Many optimization problems that arise in science and engineering are those in which we only have a stochastic approximation to the underlying problem at hand (e.g. linear regression or other problems where our objective function is a sample average). Such problems highlight some of the challenges we face at the interface of computer science and statistics: should we use a highly accurate algorithm (with costly time and space requirements yet returns numerically precise estimates) or a crude stochastic approximation scheme like stochastic gradient descent (which is light on memory and simple to implement, yet has a poor convergence rate)? The tension arises due to the statistical issue of how much accuracy we actually desire of our algorithm. In the absence of computational constraints, the minimizer on a sample average of observed data — the empirical risk minimizer (ERM) — is widely regarded as the estimation strategy of choice due to its desirable statistical convergence properties.

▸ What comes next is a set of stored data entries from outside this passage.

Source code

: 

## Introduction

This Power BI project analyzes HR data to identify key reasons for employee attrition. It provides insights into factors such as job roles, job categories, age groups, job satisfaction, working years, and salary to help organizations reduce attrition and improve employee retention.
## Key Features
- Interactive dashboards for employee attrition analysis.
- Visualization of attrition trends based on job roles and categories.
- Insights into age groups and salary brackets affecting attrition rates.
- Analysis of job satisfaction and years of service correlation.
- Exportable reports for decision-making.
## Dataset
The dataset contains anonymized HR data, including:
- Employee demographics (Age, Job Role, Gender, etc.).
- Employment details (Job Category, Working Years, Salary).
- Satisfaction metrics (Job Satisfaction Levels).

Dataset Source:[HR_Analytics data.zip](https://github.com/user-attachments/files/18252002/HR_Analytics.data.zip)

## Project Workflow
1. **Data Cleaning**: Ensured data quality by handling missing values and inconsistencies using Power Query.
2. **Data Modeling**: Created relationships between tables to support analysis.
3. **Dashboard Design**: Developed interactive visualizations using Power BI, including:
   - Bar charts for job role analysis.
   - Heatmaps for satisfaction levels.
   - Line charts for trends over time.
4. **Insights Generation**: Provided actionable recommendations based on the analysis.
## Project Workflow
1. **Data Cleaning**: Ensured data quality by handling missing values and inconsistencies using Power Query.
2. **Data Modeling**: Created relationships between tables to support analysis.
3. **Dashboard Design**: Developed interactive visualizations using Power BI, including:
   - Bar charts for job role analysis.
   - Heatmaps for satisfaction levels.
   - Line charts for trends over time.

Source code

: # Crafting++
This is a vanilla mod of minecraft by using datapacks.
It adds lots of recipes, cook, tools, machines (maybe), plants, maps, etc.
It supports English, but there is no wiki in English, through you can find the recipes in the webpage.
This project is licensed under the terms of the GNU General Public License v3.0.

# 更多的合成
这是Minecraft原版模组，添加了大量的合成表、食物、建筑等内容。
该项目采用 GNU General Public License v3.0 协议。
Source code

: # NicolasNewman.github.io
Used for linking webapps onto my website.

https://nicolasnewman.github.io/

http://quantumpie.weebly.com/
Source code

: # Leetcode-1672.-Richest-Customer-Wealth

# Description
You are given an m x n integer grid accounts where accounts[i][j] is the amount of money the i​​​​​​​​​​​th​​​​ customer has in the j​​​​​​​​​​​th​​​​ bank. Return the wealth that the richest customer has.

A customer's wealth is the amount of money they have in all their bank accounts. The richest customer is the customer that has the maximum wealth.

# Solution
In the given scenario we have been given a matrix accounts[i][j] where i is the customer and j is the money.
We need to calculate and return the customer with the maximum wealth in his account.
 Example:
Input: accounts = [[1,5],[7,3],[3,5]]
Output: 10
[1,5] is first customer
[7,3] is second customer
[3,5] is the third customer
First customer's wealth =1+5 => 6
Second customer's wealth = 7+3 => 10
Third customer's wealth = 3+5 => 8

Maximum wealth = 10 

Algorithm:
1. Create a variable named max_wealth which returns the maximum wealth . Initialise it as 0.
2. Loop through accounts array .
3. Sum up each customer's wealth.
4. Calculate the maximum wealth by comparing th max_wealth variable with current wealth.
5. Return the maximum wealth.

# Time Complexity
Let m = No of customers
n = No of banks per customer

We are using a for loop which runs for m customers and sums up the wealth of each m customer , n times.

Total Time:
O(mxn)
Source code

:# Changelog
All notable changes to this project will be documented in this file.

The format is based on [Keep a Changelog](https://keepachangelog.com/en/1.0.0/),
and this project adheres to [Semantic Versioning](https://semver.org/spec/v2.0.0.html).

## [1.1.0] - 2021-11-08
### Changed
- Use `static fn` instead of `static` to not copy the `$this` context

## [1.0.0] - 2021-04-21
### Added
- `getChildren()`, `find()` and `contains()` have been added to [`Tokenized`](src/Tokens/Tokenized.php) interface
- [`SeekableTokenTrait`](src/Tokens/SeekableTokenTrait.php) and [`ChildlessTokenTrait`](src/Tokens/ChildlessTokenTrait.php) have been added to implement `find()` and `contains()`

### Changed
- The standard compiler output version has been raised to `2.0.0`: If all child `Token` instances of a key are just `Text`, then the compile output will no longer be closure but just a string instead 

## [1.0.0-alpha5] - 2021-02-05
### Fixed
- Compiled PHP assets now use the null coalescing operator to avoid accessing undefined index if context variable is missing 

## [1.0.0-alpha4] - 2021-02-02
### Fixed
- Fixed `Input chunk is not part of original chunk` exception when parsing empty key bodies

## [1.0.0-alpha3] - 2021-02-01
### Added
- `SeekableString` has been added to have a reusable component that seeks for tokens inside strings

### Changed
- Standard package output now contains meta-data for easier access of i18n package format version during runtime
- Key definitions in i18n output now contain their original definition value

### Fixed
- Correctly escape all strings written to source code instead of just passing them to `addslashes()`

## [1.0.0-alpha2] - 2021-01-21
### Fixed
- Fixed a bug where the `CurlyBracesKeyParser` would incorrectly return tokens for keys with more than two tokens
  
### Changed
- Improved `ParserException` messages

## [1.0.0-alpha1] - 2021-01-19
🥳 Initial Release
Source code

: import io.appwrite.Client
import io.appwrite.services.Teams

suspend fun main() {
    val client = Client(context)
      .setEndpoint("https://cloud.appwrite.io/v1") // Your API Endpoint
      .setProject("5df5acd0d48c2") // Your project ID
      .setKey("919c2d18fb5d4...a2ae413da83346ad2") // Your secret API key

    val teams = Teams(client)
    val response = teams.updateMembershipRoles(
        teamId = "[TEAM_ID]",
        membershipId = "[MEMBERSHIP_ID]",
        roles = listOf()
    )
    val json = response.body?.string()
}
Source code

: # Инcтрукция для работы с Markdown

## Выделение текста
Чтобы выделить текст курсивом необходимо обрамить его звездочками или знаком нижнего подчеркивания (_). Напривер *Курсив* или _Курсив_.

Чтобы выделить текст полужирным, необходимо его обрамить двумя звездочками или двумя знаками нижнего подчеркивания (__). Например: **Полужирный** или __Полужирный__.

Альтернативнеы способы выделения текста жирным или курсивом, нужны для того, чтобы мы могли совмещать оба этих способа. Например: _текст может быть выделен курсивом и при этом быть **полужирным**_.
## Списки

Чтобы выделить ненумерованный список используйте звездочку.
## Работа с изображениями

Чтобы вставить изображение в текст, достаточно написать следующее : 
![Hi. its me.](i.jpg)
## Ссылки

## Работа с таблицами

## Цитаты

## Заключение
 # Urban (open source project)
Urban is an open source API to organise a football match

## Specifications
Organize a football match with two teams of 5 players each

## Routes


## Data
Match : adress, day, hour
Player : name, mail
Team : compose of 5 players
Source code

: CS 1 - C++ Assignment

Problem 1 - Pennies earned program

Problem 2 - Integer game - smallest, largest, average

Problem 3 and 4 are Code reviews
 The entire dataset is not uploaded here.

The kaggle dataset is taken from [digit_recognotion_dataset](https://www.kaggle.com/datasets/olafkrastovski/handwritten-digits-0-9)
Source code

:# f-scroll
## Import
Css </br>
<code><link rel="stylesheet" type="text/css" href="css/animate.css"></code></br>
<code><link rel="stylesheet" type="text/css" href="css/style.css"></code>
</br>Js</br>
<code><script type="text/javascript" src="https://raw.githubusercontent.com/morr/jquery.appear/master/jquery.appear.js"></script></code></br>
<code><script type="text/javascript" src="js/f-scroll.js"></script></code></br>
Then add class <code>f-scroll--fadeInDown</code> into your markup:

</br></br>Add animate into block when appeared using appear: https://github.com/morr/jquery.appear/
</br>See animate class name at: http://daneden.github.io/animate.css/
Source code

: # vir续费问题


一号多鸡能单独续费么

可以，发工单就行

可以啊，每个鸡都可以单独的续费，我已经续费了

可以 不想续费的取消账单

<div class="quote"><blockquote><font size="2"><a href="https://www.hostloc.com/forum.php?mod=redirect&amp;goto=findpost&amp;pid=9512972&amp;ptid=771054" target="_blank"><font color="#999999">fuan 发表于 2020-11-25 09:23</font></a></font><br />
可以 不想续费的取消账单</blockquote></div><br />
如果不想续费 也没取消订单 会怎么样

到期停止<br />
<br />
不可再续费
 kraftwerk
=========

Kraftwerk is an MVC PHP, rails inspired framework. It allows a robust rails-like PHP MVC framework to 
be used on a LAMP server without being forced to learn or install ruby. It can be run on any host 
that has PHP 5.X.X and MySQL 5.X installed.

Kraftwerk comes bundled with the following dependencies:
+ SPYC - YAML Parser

This talk will survey results on both these fronts (stochastic approximation algorithms and recent work on linearly convergent algorithms). Furthermore, this work will provide a simple to implement procedure (applicable to many estimation problems including linear regression) that, under mild regularity conditions, enjoys the following properties:
- The algorithm can be implemented in linear time with just a single pass of the observed data, using space linear in the size of a single sample.
- The algorithm achieves the same statistical rate of convergence as the empirical risk minimizer, on every problem (even considering constant factors).
- The algorithm's performance depends on the initial error at a rate that decreases super-polynomially.
Furthermore, we quantify this rate of convergence, showing that after the size of our dataset exceeds some (problem dependent) threshold, the streaming algorithm rapidly approaches the rate of ERM in expectation.